Have you ever noticed that your children seem to get sick the minute you send them back to school in September? It’s not just your imagination. Children spend the summer away from the school environment where ample opportunity to pick up a bug exists. Summer spent enjoying the outdoors and under the watchful eye of caregivers who remind them to wash their hands means less exposure to bacteria and viruses and more time spent engaged in healthy and safe activities.
To break the cycle of increased inceidence of illness once your children return to schoo, we have tips to help you keep your kids healthy at school. You’ll find the obvious ones like wash your hands and don’t share personal items, but read on for tips to help you keep your kids healthy at school that you might not have thought of before.

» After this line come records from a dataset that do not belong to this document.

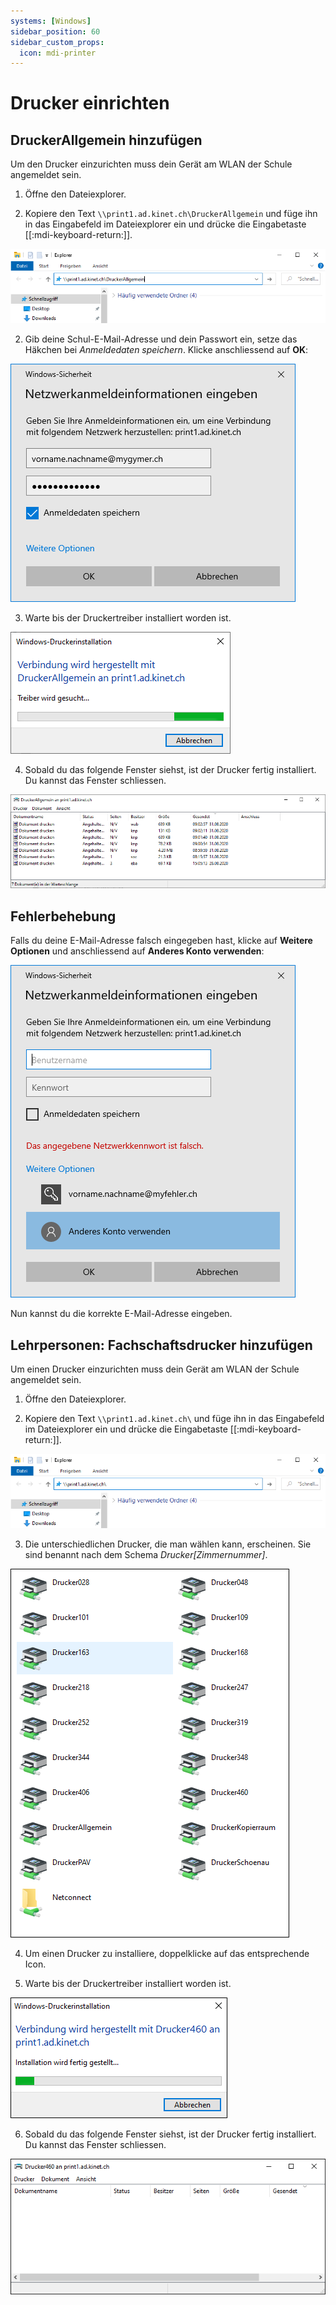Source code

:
 ```yaml
---
systems: [Windows]
sidebar_position: 60
sidebar_custom_props:
  icon: mdi-printer
---
```


# Drucker einrichten



## DruckerAllgemein hinzufügen

Um den Drucker einzurichten muss dein Gerät am WLAN der Schule angemeldet sein.

1. Öffne den Dateiexplorer.

2. Kopiere den Text `\\print1.ad.kinet.ch\DruckerAllgemein` und füge ihn in das Eingabefeld im Dateiexplorer ein und drücke die Eingabetaste [[:mdi-keyboard-return:]].

![](./print-1.png)

2. Gib deine Schul-E-Mail-Adresse und dein Passwort ein, setze das Häkchen bei _Anmeldedaten speichern_. Klicke anschliessend auf __OK__:

![](./print-2.png)

3. Warte bis der Druckertreiber installiert worden ist.

![](./print-3.png)

4. Sobald du das folgende Fenster siehst, ist der Drucker fertig installiert. Du kannst das Fenster schliessen.

![](./print-5.png)


## Fehlerbehebung

Falls du deine E-Mail-Adresse falsch eingegeben hast, klicke auf __Weitere Optionen__ und anschliessend auf __Anderes Konto verwenden__:

![](./print-4.png)

Nun kannst du die korrekte E-Mail-Adresse eingeben.


## Lehrpersonen: Fachschaftsdrucker hinzufügen

Um einen Drucker einzurichten muss dein Gerät am WLAN der Schule angemeldet sein.

1. Öffne den Dateiexplorer.

2. Kopiere den Text `\\print1.ad.kinet.ch\` und füge ihn in das Eingabefeld im Dateiexplorer ein und drücke die Eingabetaste [[:mdi-keyboard-return:]].

![](./print-6.png)

3. Die unterschiedlichen Drucker, die man wählen kann, erscheinen. Sie sind benannt nach dem Schema _Drucker[Zimmernummer]_.

![](./drucken-win01.png)

4. Um einen Drucker zu installiere, doppelklicke auf das entsprechende Icon.

5. Warte bis der Druckertreiber installiert worden ist.

![](./drucken-win02.png)

6. Sobald du das folgende Fenster siehst, ist der Drucker fertig installiert. Du kannst das Fenster schliessen.

![](./drucken-win03.png)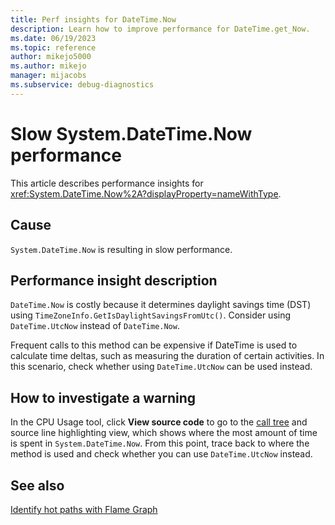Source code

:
```yaml
---
title: Perf insights for DateTime.Now
description: Learn how to improve performance for DateTime.get_Now.
ms.date: 06/19/2023
ms.topic: reference
author: mikejo5000
ms.author: mikejo
manager: mijacobs
ms.subservice: debug-diagnostics
---
```


# Slow System.DateTime.Now performance

This article describes performance insights for <xref:System.DateTime.Now%2A?displayProperty=nameWithType>.

## Cause

`System.DateTime.Now` is resulting in slow performance.

## Performance insight description

`DateTime.Now` is costly because it determines daylight savings time (DST) using `TimeZoneInfo.GetIsDaylightSavingsFromUtc()`. Consider using `DateTime.UtcNow` instead of `DateTime.Now`.

Frequent calls to this method can be expensive if DateTime is used to calculate time deltas, such as measuring the duration of certain activities. In this scenario, check whether using `DateTime.UtcNow` can be used instead.

## How to investigate a warning

In the CPU Usage tool, click **View source code** to go to the [call tree](../profiling/cpu-usage.md#BKMK_Call_tree_structure) and source line highlighting view, which shows where the most amount of time is spent in `System.DateTime.Now`. From this point, trace back to where the method is used and check whether you can use `DateTime.UtcNow` instead.

## See also

[Identify hot paths with Flame Graph](../profiling/flame-graph.md)
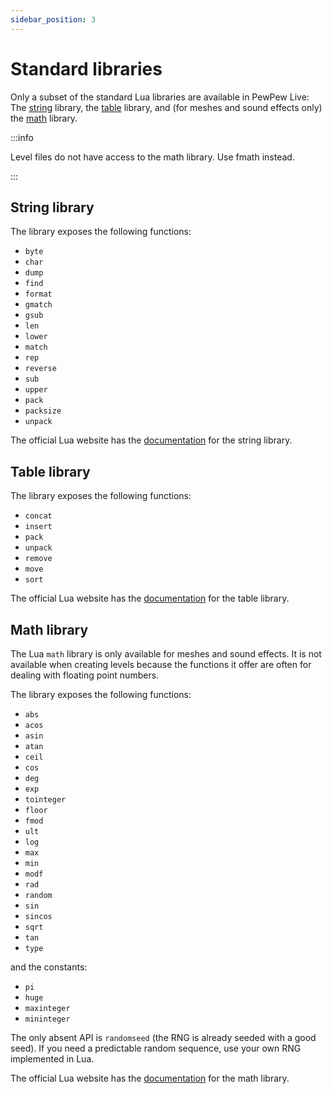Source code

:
 ```yaml
---
sidebar_position: 3
---
```


# Standard libraries

Only a subset of the standard Lua libraries are available in PewPew Live:
The [string](#string-library) library, the [table](#table-library) library, and (for meshes and sound effects only) the [math](#math-library) library.

:::info

Level files do not have access to the math library. Use fmath instead.

:::

## String library

The library exposes the following functions:

- `byte`
- `char`
- `dump`
- `find`
- `format`
- `gmatch`
- `gsub`
- `len`
- `lower`
- `match`
- `rep`
- `reverse`
- `sub`
- `upper`
- `pack`
- `packsize`
- `unpack`

The official Lua website has the [documentation](https://www.lua.org/manual/5.3/manual.html#6.4) for the string library.

## Table library

The library exposes the following functions:

- `concat`
- `insert`
- `pack`
- `unpack`
- `remove`
- `move`
- `sort`

The official Lua website has the [documentation](https://www.lua.org/manual/5.3/manual.html#6.6) for the table library.

## Math library

The Lua `math` library is only available for meshes and sound effects.
It is not available when creating levels because the functions it offer are often for dealing with floating point numbers.

The library exposes the following functions:

- `abs`
- `acos`
- `asin`
- `atan`
- `ceil`
- `cos`
- `deg`
- `exp`
- `tointeger`
- `floor`
- `fmod`
- `ult`
- `log`
- `max`
- `min`
- `modf`
- `rad`
- `random`
- `sin`
- `sincos`
- `sqrt`
- `tan`
- `type`

and the constants:

- `pi`
- `huge`
- `maxinteger`
- `mininteger`

The only absent API is `randomseed` (the RNG is already seeded with a good seed).
If you need a predictable random sequence, use your own RNG implemented in Lua.

The official Lua website has the [documentation](https://www.lua.org/manual/5.3/manual.html#6.7) for the math library.
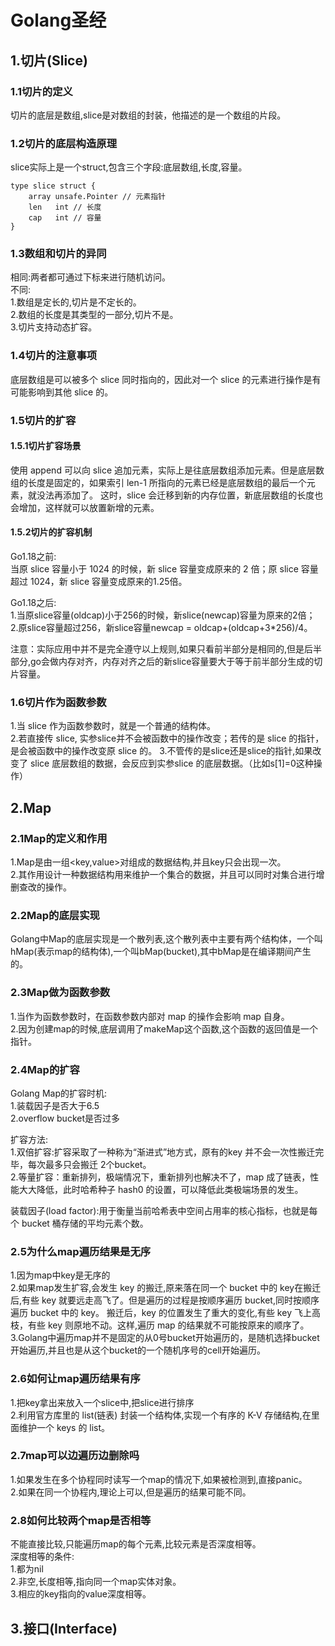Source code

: # Golang圣经
## 1.切片(Slice)
### 1.1切片的定义
切片的底层是数组,slice是对数组的封装，他描述的是一个数组的片段。
### 1.2切片的底层构造原理
slice实际上是一个struct,包含三个字段:底层数组,长度,容量。  
```
type slice struct {
	array unsafe.Pointer // 元素指针
	len   int // 长度 
	cap   int // 容量
}
```
### 1.3数组和切片的异同
相同:两者都可通过下标来进行随机访问。  
不同:  
1.数组是定长的,切片是不定长的。  
2.数组的长度是其类型的一部分,切片不是。  
3.切片支持动态扩容。
### 1.4切片的注意事项
底层数组是可以被多个 slice 同时指向的，因此对一个 slice 的元素进行操作是有可能影响到其他 slice 的。
### 1.5切片的扩容
#### 1.5.1切片扩容场景
使用 append 可以向 slice 追加元素，实际上是往底层数组添加元素。但是底层数组的长度是固定的，如果索引 len-1 所指向的元素已经是底层数组的最后一个元素，就没法再添加了。
这时，slice 会迁移到新的内存位置，新底层数组的长度也会增加，这样就可以放置新增的元素。
#### 1.5.2切片的扩容机制
Go1.18之前:  
当原 slice 容量小于 1024 的时候，新 slice 容量变成原来的 2 倍；原 slice 容量超过 1024，新 slice 容量变成原来的1.25倍。  

Go1.18之后:  
1.当原slice容量(oldcap)小于256的时候，新slice(newcap)容量为原来的2倍；  
2.原slice容量超过256，新slice容量newcap = oldcap+(oldcap+3*256)/4。  

注意：实际应用中并不是完全遵守以上规则,如果只看前半部分是相同的,但是后半部分,go会做内存对齐，内存对齐之后的新slice容量要大于等于前半部分生成的切片容量。
### 1.6切片作为函数参数
1.当 slice 作为函数参数时，就是一个普通的结构体。  
2.若直接传 slice, 实参slice并不会被函数中的操作改变；若传的是 slice 的指针，是会被函数中的操作改变原 slice 的。
3.不管传的是slice还是slice的指针,如果改变了 slice 底层数组的数据，会反应到实参slice 的底层数据。（比如s[1]=0这种操作）

## 2.Map
### 2.1Map的定义和作用
1.Map是由一组<key,value>对组成的数据结构,并且key只会出现一次。  
2.其作用设计一种数据结构用来维护一个集合的数据，并且可以同时对集合进行增删查改的操作。
### 2.2Map的底层实现
Golang中Map的底层实现是一个散列表,这个散列表中主要有两个结构体，一个叫hMap(表示map的结构体),一个叫bMap(bucket),其中bMap是在编译期间产生的。
### 2.3Map做为函数参数
1.当作为函数参数时，在函数参数内部对 map 的操作会影响 map 自身。  
2.因为创建map的时候,底层调用了makeMap这个函数,这个函数的返回值是一个指针。
### 2.4Map的扩容
Golang Map的扩容时机:   
1.装载因子是否大于6.5  
2.overflow bucket是否过多  

扩容方法:  
1.双倍扩容:扩容采取了一种称为“渐进式”地方式，原有的key 并不会一次性搬迁完毕，每次最多只会搬迁 2个bucket。  
2.等量扩容：重新排列，极端情况下，重新排列也解决不了，map 成了链表，性能大大降低，此时哈希种子 hash0 的设置，可以降低此类极端场景的发生。  

装载因子(load factor):用于衡量当前哈希表中空间占用率的核心指标，也就是每个 bucket 桶存储的平均元素个数。
### 2.5为什么map遍历结果是无序
1.因为map中key是无序的    
2.如果map发生扩容,会发生 key 的搬迁,原来落在同一个 bucket 中的 key在搬迁后,有些 key 就要远走高飞了。但是遍历的过程是按顺序遍历 bucket,同时按顺序遍历 bucket 中的 key。
搬迁后，key 的位置发生了重大的变化,有些 key 飞上高枝，有些 key 则原地不动。这样,遍历 map 的结果就不可能按原来的顺序了。
3.Golang中遍历map并不是固定的从0号bucket开始遍历的，是随机选择bucket开始遍历,并且也是从这个bucket的一个随机序号的cell开始遍历。
### 2.6如何让map遍历结果有序
1.把key拿出来放入一个slice中,把slice进行排序  
2.利用官方库里的 list(链表) 封装一个结构体,实现一个有序的 K-V 存储结构,在里面维护一个 keys 的 list。
### 2.7map可以边遍历边删除吗
1.如果发生在多个协程同时读写一个map的情况下,如果被检测到,直接panic。  
2.如果在同一个协程内,理论上可以,但是遍历的结果可能不同。
### 2.8如何比较两个map是否相等
不能直接比较,只能遍历map的每个元素,比较元素是否深度相等。  
深度相等的条件:  
1.都为nil  
2.非空,长度相等,指向同一个map实体对象。  
3.相应的key指向的value深度相等。

## 3.接口(Interface)






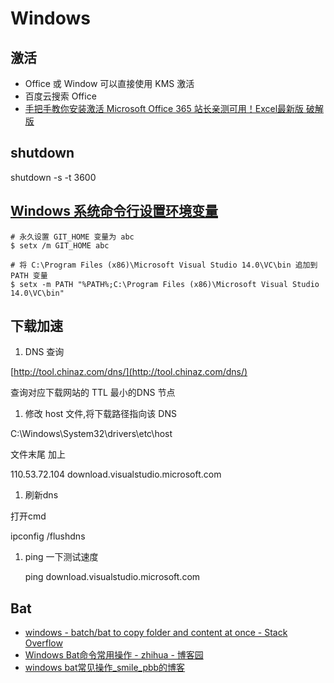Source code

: # Windows

## 激活

- Office 或 Window 可以直接使用 KMS 激活
- 百度云搜索 Office
- [手把手教你安装激活 Microsoft Office 365 站长亲测可用！Excel最新版 破解版](http://excel880.com/blog/archives/10432)

## shutdown

shutdown -s -t 3600

## [Windows 系统命令行设置环境变量](https://blog.csdn.net/leonliu06/article/details/78586803/)

```
# 永久设置 GIT_HOME 变量为 abc
$ setx /m GIT_HOME abc

# 将 C:\Program Files (x86)\Microsoft Visual Studio 14.0\VC\bin 追加到 PATH 变量
$ setx -m PATH "%PATH%;C:\Program Files (x86)\Microsoft Visual Studio 14.0\VC\bin"
```

## 下载加速

1. DNS 查询

[http://tool.chinaz.com/dns/](http://tool.chinaz.com/dns/)

查询对应下载网站的 TTL 最小的DNS 节点

1. 修改 host 文件,将下载路径指向该 DNS

C:\Windows\System32\drivers\etc\host

文件末尾 加上

110.53.72.104 download.visualstudio.microsoft.com

1. 刷新dns

打开cmd

ipconfig /flushdns

1. ping 一下测试速度

   ping download.visualstudio.microsoft.com

## Bat

* [windows - batch/bat to copy folder and content at once - Stack Overflow](https://stackoverflow.com/questions/5062503/batch-bat-to-copy-folder-and-content-at-once)
* [Windows Bat命令常用操作 - zhihua - 博客园](https://www.cnblogs.com/ddzzhh/p/15727681.html)
* [windows bat常见操作_smile_pbb的博客](https://blog.csdn.net/smile_pbb/article/details/120395065)
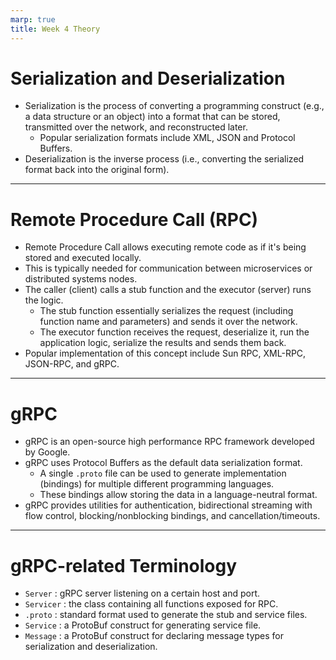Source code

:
 ```yaml
---
marp: true
title: Week 4 Theory
---
```


# Serialization and Deserialization

- Serialization is the process of converting a programming construct (e.g., a data structure or an object) into a format that can be stored, transmitted over the network, and reconstructed later.
  - Popular serialization formats include XML, JSON and Protocol Buffers.
- Deserialization is the inverse process (i.e., converting the serialized format back into the original form).

---

# Remote Procedure Call (RPC)

- Remote Procedure Call allows executing remote code as if it's being stored and executed locally.
- This is typically needed for communication between microservices or distributed systems nodes.
- The caller (client) calls a stub function and the executor (server) runs the logic.
  - The stub function essentially serializes the request (including function name and parameters) and sends it over the network.
  - The executor function receives the request, deserialize it, run the application logic, serialize the results and sends them back.
- Popular implementation of this concept include Sun RPC, XML-RPC, JSON-RPC, and gRPC.

---

# gRPC

- gRPC is an open-source high performance RPC framework developed by Google.
- gRPC uses Protocol Buffers as the default data serialization format.
  - A single `.proto` file can be used to generate implementation (bindings) for multiple different programming languages.
  - These bindings allow storing the data in a language-neutral format.
- gRPC provides utilities for authentication, bidirectional streaming with flow control, blocking/nonblocking bindings, and cancellation/timeouts.

---

# gRPC-related Terminology

- `Server`   : gRPC server listening on a certain host and port.
- `Servicer` : the class containing all functions exposed for RPC.
- `.proto`   : standard format used to generate the stub and service files.
- `Service`  : a ProtoBuf construct for generating service file.
- `Message`  : a ProtoBuf construct for declaring message types for serialization and deserialization.
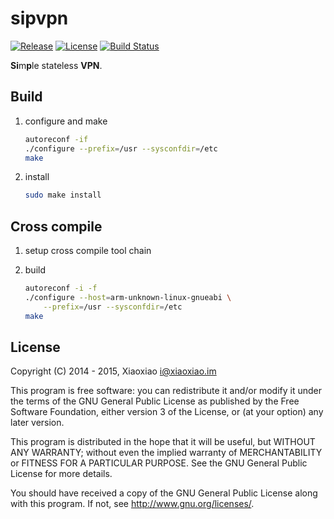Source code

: # sipvpn #

[![Release](https://img.shields.io/github/release/XiaoxiaoPu/sipvpn.svg?style=flat)](https://github.com/XiaoxiaoPu/sipvpn/releases/latest)
[![License](https://img.shields.io/badge/license-GPL%203-blue.svg?style=flat)](http://www.gnu.org/licenses/gpl.html)
[![Build Status](https://travis-ci.org/XiaoxiaoPu/sipvpn.svg?branch=master)](https://travis-ci.org/XiaoxiaoPu/sipvpn)

**Si**m**p**le stateless **VPN**.

## Build ##

1. configure and make

	```bash
	autoreconf -if
	./configure --prefix=/usr --sysconfdir=/etc
	make
	```

2. install

	```bash
	sudo make install
	```

## Cross compile ##

1. setup cross compile tool chain

2. build

	```bash
	autoreconf -i -f
	./configure --host=arm-unknown-linux-gnueabi \
	    --prefix=/usr --sysconfdir=/etc
	make
	```

## License ##

Copyright (C) 2014 - 2015, Xiaoxiao <i@xiaoxiao.im>

This program is free software: you can redistribute it and/or modify
it under the terms of the GNU General Public License as published by
the Free Software Foundation, either version 3 of the License, or
(at your option) any later version.

This program is distributed in the hope that it will be useful,
but WITHOUT ANY WARRANTY; without even the implied warranty of
MERCHANTABILITY or FITNESS FOR A PARTICULAR PURPOSE.  See the
GNU General Public License for more details.

You should have received a copy of the GNU General Public License
along with this program. If not, see <http://www.gnu.org/licenses/>.
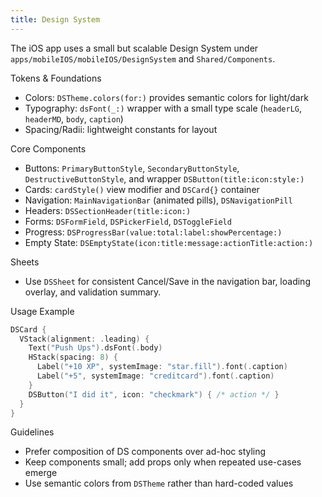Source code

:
 ```yaml
---
title: Design System
---
```


The iOS app uses a small but scalable Design System under `apps/mobileIOS/mobileIOS/DesignSystem` and `Shared/Components`.

Tokens & Foundations
- Colors: `DSTheme.colors(for:)` provides semantic colors for light/dark
- Typography: `dsFont(_:)` wrapper with a small type scale (`headerLG`, `headerMD`, `body`, `caption`)
- Spacing/Radii: lightweight constants for layout

Core Components
- Buttons: `PrimaryButtonStyle`, `SecondaryButtonStyle`, `DestructiveButtonStyle`, and wrapper `DSButton(title:icon:style:)`
- Cards: `cardStyle()` view modifier and `DSCard{}` container
- Navigation: `MainNavigationBar` (animated pills), `DSNavigationPill`
- Headers: `DSSectionHeader(title:icon:)`
- Forms: `DSFormField`, `DSPickerField`, `DSToggleField`
- Progress: `DSProgressBar(value:total:label:showPercentage:)`
- Empty State: `DSEmptyState(icon:title:message:actionTitle:action:)`

Sheets
- Use `DSSheet` for consistent Cancel/Save in the navigation bar, loading overlay, and validation summary.

Usage Example
```swift
DSCard {
  VStack(alignment: .leading) {
    Text("Push Ups").dsFont(.body)
    HStack(spacing: 8) {
      Label("+10 XP", systemImage: "star.fill").font(.caption)
      Label("+5", systemImage: "creditcard").font(.caption)
    }
    DSButton("I did it", icon: "checkmark") { /* action */ }
  }
}
```

Guidelines
- Prefer composition of DS components over ad-hoc styling
- Keep components small; add props only when repeated use-cases emerge
- Use semantic colors from `DSTheme` rather than hard-coded values


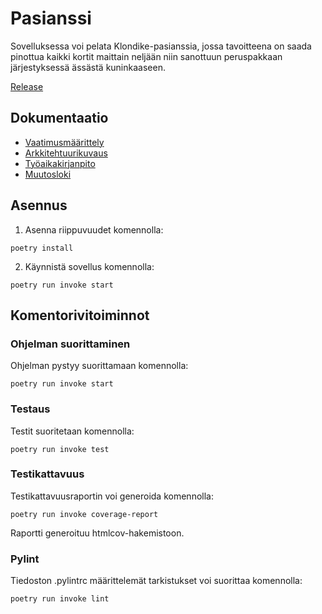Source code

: # Pasianssi

Sovelluksessa voi pelata Klondike-pasianssia, jossa tavoitteena on saada pinottua kaikki kortit maittain neljään niin sanottuun peruspakkaan järjestyksessä ässästä kuninkaaseen.

[Release](https://github.com/pankalai/ot-harjoitustyo/releases/tag/viikko5)

## Dokumentaatio

- [Vaatimusmäärittely](./pasianssi-app/dokumentaatio/vaatimusmaarittely.md)
- [Arkkitehtuurikuvaus](./pasianssi-app/dokumentaatio/arkkitehtuuri.md)
- [Työaikakirjanpito](./pasianssi-app/dokumentaatio/tuntikirjanpito.md)
- [Muutosloki](./pasianssi-app/dokumentaatio/changelog.md)


## Asennus

1. Asenna riippuvuudet komennolla:
```
poetry install
```

2. Käynnistä sovellus komennolla:
```
poetry run invoke start
```


## Komentorivitoiminnot

### Ohjelman suorittaminen

Ohjelman pystyy suorittamaan komennolla:

```
poetry run invoke start
```

### Testaus

Testit suoritetaan komennolla:
```
poetry run invoke test
```

### Testikattavuus

Testikattavuusraportin voi generoida komennolla:
```
poetry run invoke coverage-report
```
Raportti generoituu htmlcov-hakemistoon.

### Pylint

Tiedoston .pylintrc määrittelemät tarkistukset voi suorittaa komennolla:
```
poetry run invoke lint
```
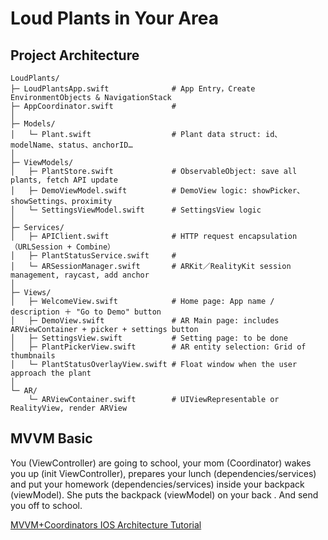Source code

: #  Loud Plants in Your Area

## Project Architecture
```
LoudPlants/
├─ LoudPlantsApp.swift              # App Entry，Create EnvironmentObjects & NavigationStack
├─ AppCoordinator.swift             # 
│
├─ Models/
│   └─ Plant.swift                  # Plant data struct: id、modelName、status、anchorID…
│
├─ ViewModels/
│   ├─ PlantStore.swift             # ObservableObject: save all plants, fetch API update
│   ├─ DemoViewModel.swift          # DemoView logic: showPicker、showSettings、proximity
│   └─ SettingsViewModel.swift      # SettingsView logic
│
├─ Services/
│   ├─ APIClient.swift              # HTTP request encapsulation（URLSession + Combine）
│   ├─ PlantStatusService.swift     # 
│   └─ ARSessionManager.swift       # ARKit／RealityKit session management, raycast, add anchor
│
├─ Views/
│   ├─ WelcomeView.swift            # Home page: App name / description ＋ "Go to Demo" button
│   ├─ DemoView.swift               # AR Main page: includes ARViewContainer + picker + settings button
│   ├─ SettingsView.swift           # Setting page: to be done
│   ├─ PlantPickerView.swift        # AR entity selection: Grid of thumbnails
│   └─ PlantStatusOverlayView.swift # Float window when the user approach the plant
│
└─ AR/
    └─ ARViewContainer.swift        # UIViewRepresentable or RealityView, render ARView
```
## MVVM Basic
You (ViewController) are going to school, your mom (Coordinator) wakes you up (init ViewController), prepares your lunch (dependencies/services) and put your homework (dependencies/services) inside your backpack (viewModel). She puts the backpack (viewModel) on your back . And send you off to school.

[MVVM+Coordinators IOS Architecture Tutorial](https://medium.com/nerd-for-tech/mvvm-coordinators-ios-architecture-tutorial-fb27eaa36470)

Some estimates say school-age kids can get up to eight colds a year in addition to other illnesses they may catch. But there are ways kids can help reduce their chances of getting sick.
For a healthier school year (and family), be sure to tell your kids to:
Wash their hands—a lot! Everyone should wash their hands with soap and water after they sneeze, cough, or use the bathroom, and always before they eat. They should also use an alcohol-based hand sanitizer frequently throughout the school day.
Say no to sharing food. As tempting as it seems for kids to sample others’ snacks and drinks, they need to know they could end up really sick—their friends might not yet know they are sick and might pass along germs.
Never set down food on a surface like a desk or cafeteria table.Those kinds of surfaces are often covered with germs. If your child has to put down her food, tell her it’s best to do so on a napkin or plate.
Avoid sharing personal items like combs, brushes, or earbuds. Any personal items can transmit germs, and combs and brushes can also harbor lice.
Avoid touching their eyes and nose as much as possible. Touching the face transmits any germs on the hand, and also transmits germs from the eyes and nose to anything else they touch. If your child needs to touch or rub his eyes or nose, tell him to use a tissue.
Cough or sneeze the right way. While some people think the right way is to cover their nose and mouth with their hands, it’s much better to cough or sneeze into a sleeve or the crook of the elbow. That way, none of the germs will spread to your child’s hands (and to other people).